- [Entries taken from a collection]
== Segment start ==

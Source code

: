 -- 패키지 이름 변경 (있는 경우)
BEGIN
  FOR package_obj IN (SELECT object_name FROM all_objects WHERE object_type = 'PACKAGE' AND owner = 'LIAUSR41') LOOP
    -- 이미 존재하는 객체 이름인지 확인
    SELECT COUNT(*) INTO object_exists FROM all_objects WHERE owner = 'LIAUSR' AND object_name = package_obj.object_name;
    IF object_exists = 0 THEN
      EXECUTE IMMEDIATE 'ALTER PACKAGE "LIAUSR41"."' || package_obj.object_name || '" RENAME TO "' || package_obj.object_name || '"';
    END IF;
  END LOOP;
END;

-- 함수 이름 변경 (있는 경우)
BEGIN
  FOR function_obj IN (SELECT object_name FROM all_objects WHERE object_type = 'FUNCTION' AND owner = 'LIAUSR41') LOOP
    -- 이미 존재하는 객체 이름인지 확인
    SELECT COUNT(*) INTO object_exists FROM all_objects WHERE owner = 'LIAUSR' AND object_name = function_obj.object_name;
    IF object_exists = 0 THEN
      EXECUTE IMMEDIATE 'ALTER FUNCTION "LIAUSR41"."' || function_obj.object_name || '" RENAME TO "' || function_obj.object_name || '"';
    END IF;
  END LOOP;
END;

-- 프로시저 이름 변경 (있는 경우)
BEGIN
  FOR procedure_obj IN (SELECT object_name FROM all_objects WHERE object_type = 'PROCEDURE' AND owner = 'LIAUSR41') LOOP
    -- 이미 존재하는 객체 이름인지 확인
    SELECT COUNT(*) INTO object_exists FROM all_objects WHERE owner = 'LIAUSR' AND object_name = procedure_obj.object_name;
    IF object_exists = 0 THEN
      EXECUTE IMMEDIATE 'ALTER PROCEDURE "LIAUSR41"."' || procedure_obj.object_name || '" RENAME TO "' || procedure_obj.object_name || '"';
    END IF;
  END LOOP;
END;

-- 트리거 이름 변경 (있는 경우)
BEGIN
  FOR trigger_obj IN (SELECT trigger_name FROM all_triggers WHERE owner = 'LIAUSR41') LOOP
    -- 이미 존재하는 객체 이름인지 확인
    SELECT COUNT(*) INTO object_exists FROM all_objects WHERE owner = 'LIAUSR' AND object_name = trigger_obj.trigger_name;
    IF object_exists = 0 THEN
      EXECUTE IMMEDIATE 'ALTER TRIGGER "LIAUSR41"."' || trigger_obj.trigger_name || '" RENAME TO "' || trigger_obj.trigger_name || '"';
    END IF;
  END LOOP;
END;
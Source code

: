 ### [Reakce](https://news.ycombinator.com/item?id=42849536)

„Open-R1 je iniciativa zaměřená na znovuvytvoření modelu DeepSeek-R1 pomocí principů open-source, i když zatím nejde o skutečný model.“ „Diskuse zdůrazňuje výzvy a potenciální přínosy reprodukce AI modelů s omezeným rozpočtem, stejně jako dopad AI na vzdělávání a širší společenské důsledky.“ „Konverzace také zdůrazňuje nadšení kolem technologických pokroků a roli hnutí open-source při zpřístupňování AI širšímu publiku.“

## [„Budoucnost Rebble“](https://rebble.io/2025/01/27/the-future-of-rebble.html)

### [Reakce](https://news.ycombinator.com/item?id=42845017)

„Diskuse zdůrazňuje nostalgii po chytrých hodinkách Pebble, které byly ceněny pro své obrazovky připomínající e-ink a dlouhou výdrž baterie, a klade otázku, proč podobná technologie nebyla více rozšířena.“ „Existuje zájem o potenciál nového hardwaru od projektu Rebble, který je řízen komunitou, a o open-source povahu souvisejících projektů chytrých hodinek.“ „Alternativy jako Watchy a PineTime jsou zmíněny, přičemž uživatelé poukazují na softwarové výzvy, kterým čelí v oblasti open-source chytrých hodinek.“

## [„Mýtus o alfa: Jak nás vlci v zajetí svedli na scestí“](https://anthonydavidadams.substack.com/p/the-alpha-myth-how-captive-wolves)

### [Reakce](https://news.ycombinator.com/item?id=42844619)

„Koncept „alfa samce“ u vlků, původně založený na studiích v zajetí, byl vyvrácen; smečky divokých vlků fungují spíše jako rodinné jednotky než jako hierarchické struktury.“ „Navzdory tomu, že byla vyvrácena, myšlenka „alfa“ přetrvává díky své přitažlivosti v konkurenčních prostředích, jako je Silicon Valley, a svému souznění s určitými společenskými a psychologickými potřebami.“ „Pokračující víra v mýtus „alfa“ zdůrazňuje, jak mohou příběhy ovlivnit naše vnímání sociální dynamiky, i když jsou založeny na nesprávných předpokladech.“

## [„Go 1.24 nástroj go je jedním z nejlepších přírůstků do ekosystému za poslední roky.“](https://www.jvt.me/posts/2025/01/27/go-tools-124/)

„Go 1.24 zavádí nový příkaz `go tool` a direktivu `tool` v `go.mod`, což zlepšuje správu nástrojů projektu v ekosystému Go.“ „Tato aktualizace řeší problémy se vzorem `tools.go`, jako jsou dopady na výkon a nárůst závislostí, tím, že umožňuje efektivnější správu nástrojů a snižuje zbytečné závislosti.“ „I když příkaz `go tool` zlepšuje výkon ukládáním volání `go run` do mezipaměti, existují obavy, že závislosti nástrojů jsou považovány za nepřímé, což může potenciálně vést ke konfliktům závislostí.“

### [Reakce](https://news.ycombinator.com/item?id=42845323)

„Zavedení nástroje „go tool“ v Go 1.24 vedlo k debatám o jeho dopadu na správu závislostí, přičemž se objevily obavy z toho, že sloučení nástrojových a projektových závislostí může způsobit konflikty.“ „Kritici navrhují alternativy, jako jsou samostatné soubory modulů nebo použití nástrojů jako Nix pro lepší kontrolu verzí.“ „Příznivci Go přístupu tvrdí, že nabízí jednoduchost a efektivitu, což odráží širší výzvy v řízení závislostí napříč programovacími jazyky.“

== Segment end ==

- [About this exercise]
Copy each line in the entries above where "EXECUTE" turns up.

- [Answer box]
      EXECUTE IMMEDIATE 'ALTER PACKAGE "LIAUSR41"."' || package_obj.object_name || '" RENAME TO "' || package_obj.object_name || '"';
      EXECUTE IMMEDIATE 'ALTER FUNCTION "LIAUSR41"."' || function_obj.object_name || '" RENAME TO "' || function_obj.object_name || '"';
      EXECUTE IMMEDIATE 'ALTER PROCEDURE "LIAUSR41"."' || procedure_obj.object_name || '" RENAME TO "' || procedure_obj.object_name || '"';
      EXECUTE IMMEDIATE 'ALTER TRIGGER "LIAUSR41"."' || trigger_obj.trigger_name || '" RENAME TO "' || trigger_obj.trigger_name || '"';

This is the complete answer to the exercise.